Three of the factory components involve special purpose factory logic. Their purpose emerges in details of factory orders. The broken reference to “getseg” described a feature of the binder which would include instructions in its sensory yield. The newly created domain would obey these instructions to create the complex memory trees that the binder could describe. These instructions were in a special language and were interpreted by factory code which the newly created domain would obey. This meant that neither the interpreter nor the interpreted code needed to be trusted for confinement, as it ran already confined.
Keys to Factories
One might think from this description of four kinds of factory keys that all four were created at some point for each factory. Our style of speaking, however, is like the following: “There is an IEEE floating point number that represents 13275849388.” We can safely say this even though it is possible that no one has ever computed this number. A floating point number is the state of a floating point register at a point in time. A key is the state of a slot at a point in time. Saying where such keys come from is a mere convenience. I have a hard time finding out where various Java objects arise from the documentation.

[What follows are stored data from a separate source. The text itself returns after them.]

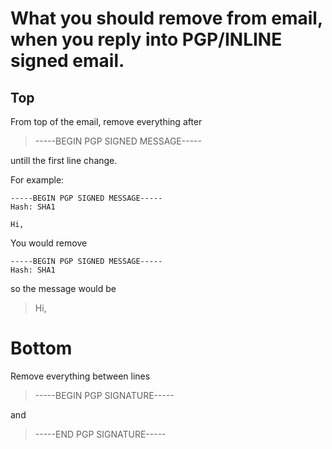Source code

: <!DOCTYPE html>
<html>
<head>
<meta name="description" content="Tells what should be removed from PGP/INLINE signed emails when replying in case email client doesn't do it." />
<meta name="keywords" content="email,PGP,inline,PGP/INLINE,Enigmail,Thunderbird,Icedove,reply" />
<meta name="author" content="Mika Suomalainen" />
<meta charset="UTF-8" />
<title>What to remove in replies to PGP/INLINE signed emails.</title>
</head>

# What you should remove from email, when you reply into PGP/INLINE signed email.

## Top

From top of the email, remove everything after 

> -----BEGIN PGP SIGNED MESSAGE-----

untill the first line change.

For example:

```
-----BEGIN PGP SIGNED MESSAGE-----
Hash: SHA1

Hi,
```

You would remove

```
-----BEGIN PGP SIGNED MESSAGE-----
Hash: SHA1
```

so the message would be

> Hi,

# Bottom

Remove everything between lines

> -----BEGIN PGP SIGNATURE-----

and

> -----END PGP SIGNATURE-----

</html>
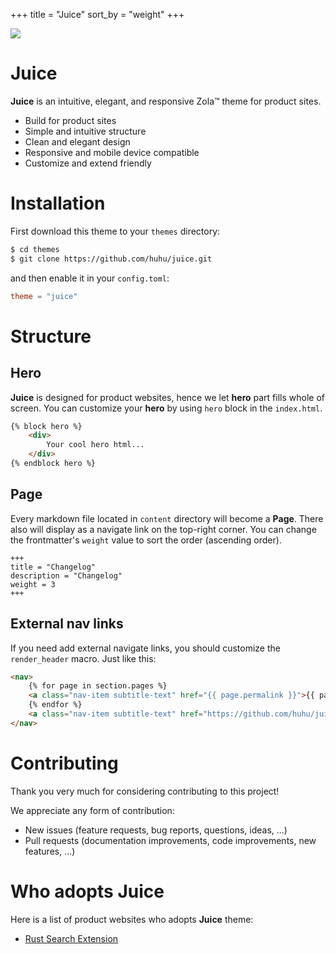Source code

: +++
title = "Juice"
sort_by = "weight"
+++

![](juice-small.svg)

# Juice

**Juice** is an intuitive, elegant, and responsive Zola™ theme for product sites.

- Build for product sites
- Simple and intuitive structure
- Clean and elegant design 
- Responsive and mobile device compatible
- Customize and extend friendly

# Installation

First download this theme to your `themes` directory:

```bash
$ cd themes
$ git clone https://github.com/huhu/juice.git
```
and then enable it in your `config.toml`:

```toml
theme = "juice"
```

# Structure

## Hero

**Juice** is designed for product websites, hence we let **hero** part fills whole of screen.
You can customize your **hero** by using `hero` block in the `index.html`.

```html
{% block hero %}
    <div>
        Your cool hero html...
    </div>
{% endblock hero %}
```

## Page

Every markdown file located in `content` directory will become a **Page**. There also will display as
a navigate link on the top-right corner. 
You can change the frontmatter's `weight` value to sort the order (ascending order).

```
+++
title = "Changelog"
description = "Changelog"
weight = 3
+++

```

## External nav links

If you need add external navigate links, you should customize the `render_header` macro. 
Just like this:

```html
<nav>
    {% for page in section.pages %}
    <a class="nav-item subtitle-text" href="{{ page.permalink }}">{{ page.title }}</a>
    {% endfor %}
    <a class="nav-item subtitle-text" href="https://github.com/huhu/juice">Github</a>
</nav>
```

# Contributing

Thank you very much for considering contributing to this project!

We appreciate any form of contribution:

- New issues (feature requests, bug reports, questions, ideas, ...)
- Pull requests (documentation improvements, code improvements, new features, ...)

# Who adopts Juice

Here is a list of product websites who adopts **Juice** theme:

- [Rust Search Extension](https://rust-search-extension.now.sh/)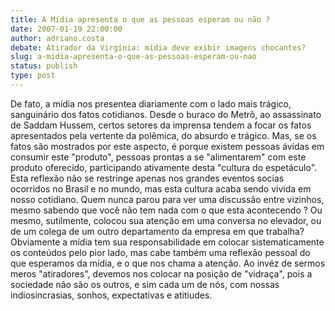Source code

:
 ```yaml
---
title: A Mídia apresenta o que as pessoas esperam ou não ?
date: 2007-01-19 22:00:00
author: adriano.costa
debate: Atirador da Virgínia: mídia deve exibir imagens chocantes?
slug: a-midia-apresenta-o-que-as-pessoas-esperam-ou-nao
status: publish 
type: post
---
```


De fato, a mídia nos presentea diariamente com o lado mais trágico, sanguinário dos fatos cotidianos. Desde o buraco do Metrô, ao assassinato de Saddam Hussem, certos setores da imprensa tendem a focar os fatos apresentados pela vertente da polêmica, do absurdo e trágico. Mas, se os fatos são mostrados por este aspecto, é porque existem pessoas ávidas em consumir este "produto", pessoas prontas a se "alimentarem" com este produto oferecido, participando ativamente desta "cultura do espetáculo". Esta reflexão não se restringe apenas nos grandes eventos socias ocorridos no Brasil e no mundo, mas esta cultura acaba sendo vivida em nosso cotidiano. Quem nunca parou para ver uma discussão entre vizinhos, mesmo sabendo que você não tem nada com o que esta acontecendo ? Ou mesmo, sutilmente, colocou sua atenção em uma conversa no elevador, ou de um colega de um outro departamento da empresa em que trabalha? Obviamente a mídia tem sua responsabilidade em colocar sistematicamente os conteúdos pelo pior lado, mas cabe também uma reflexão pessoal do que esperamos da mídia, e o que nos chama a atenção. Ao invéz de sermos meros "atiradores", devemos nos colocar na posição de "vidraça", pois a sociedade não são os outros, e sim cada um de nós, com nossas indiosincrasias, sonhos, expectativas e atitiudes.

A fetcher key to a factory is a small hack to overcome the limitation of 16 general purpose factory components. It was almost never needed.
A statement such as “Some factory creator keys convey rights to recall builder’s keys.” says that there are two sorts of factory creator keys. {Notes in curly brackets are conveniently repeated information that can be deduced more accurately from other information. I.e. this is not the definitive source. This is a convention from the Algol 68 manual.}
In “FC(i+j,((4,hcl));PSB,FDC,SB ==> c;BK)” the text between “FC(” and “==>” represents the message sent to FC. The text between “==>” and “)” represents the response message from FC. The text before the semicolon represents the data and the text after represents the keys within those messages.
The “i+j” is always between 0 and 3 inclusive. This follows from the following statements that i is either 0 or 2 and j is either 0 or 1. Nascent factories have a limit on the number of holes. I do not now understand the significance of i; the text seems garbled. Factories use a KID for holes when they are required to hold more than 16 holes. Otherwise they merely use a node. Few factories needed the KID. The notation “((4,hcl))” denotes a 4 byte string comprising a 32 bit integer whose value is hcl.
FCC - A Factory Creator Creator
The purpose of the dual rank creator plan is so that some factories can share a brander and so yields of different factories with the same domain creator can access each other’s parts. The obvious alternative to this design is for one factory to yield domains of different behavior.
The builder’s factory key is a blunt instrument used to populate the factory with components which the factory yield will use. The most interesting call on the builder’s key is “complete factory” which limits what subsequent components may be added thenceforth and returns two factory keys, mainly the requestor’s key.
Requestor’s key
The Requestor’s key is the tool of the user of the .program within the factory. Sending the message (n;PSB,M,W,EXIT) to the requestor’s key (for suitable n) starts the factory in motion to yield one new product. This message is most likely composed by a call invocation on the factory key. The EXIT key is a resume key to the invoker in this case. The special components play their role at this time. Special actions occur when .keeper or .program are factories; they are called to produce the corresponding object for the new domain. The builder could cope without these special services but it is much more efficient to put this hack in the factory. Part of the special logic for the address segment is legacy for early support of the C language.
The domain’s general key slots come equipped with a few useful initial keys. Note the exit key provided by the caller of the factory resume key. It is the new confined domain, obeying code provided by the builder, that may, or may not, return to the requestor. Talk of ordinals is a legacy holdover.
The 4341 was a mid-range 370 in 1980. It was much less than 1-MIP.
The order “compare discretion” would be issued to a trusted factory, of known provenance, passing a requestor’s key to a factory of suspicious origin. Factory holes impact the discretion of factories.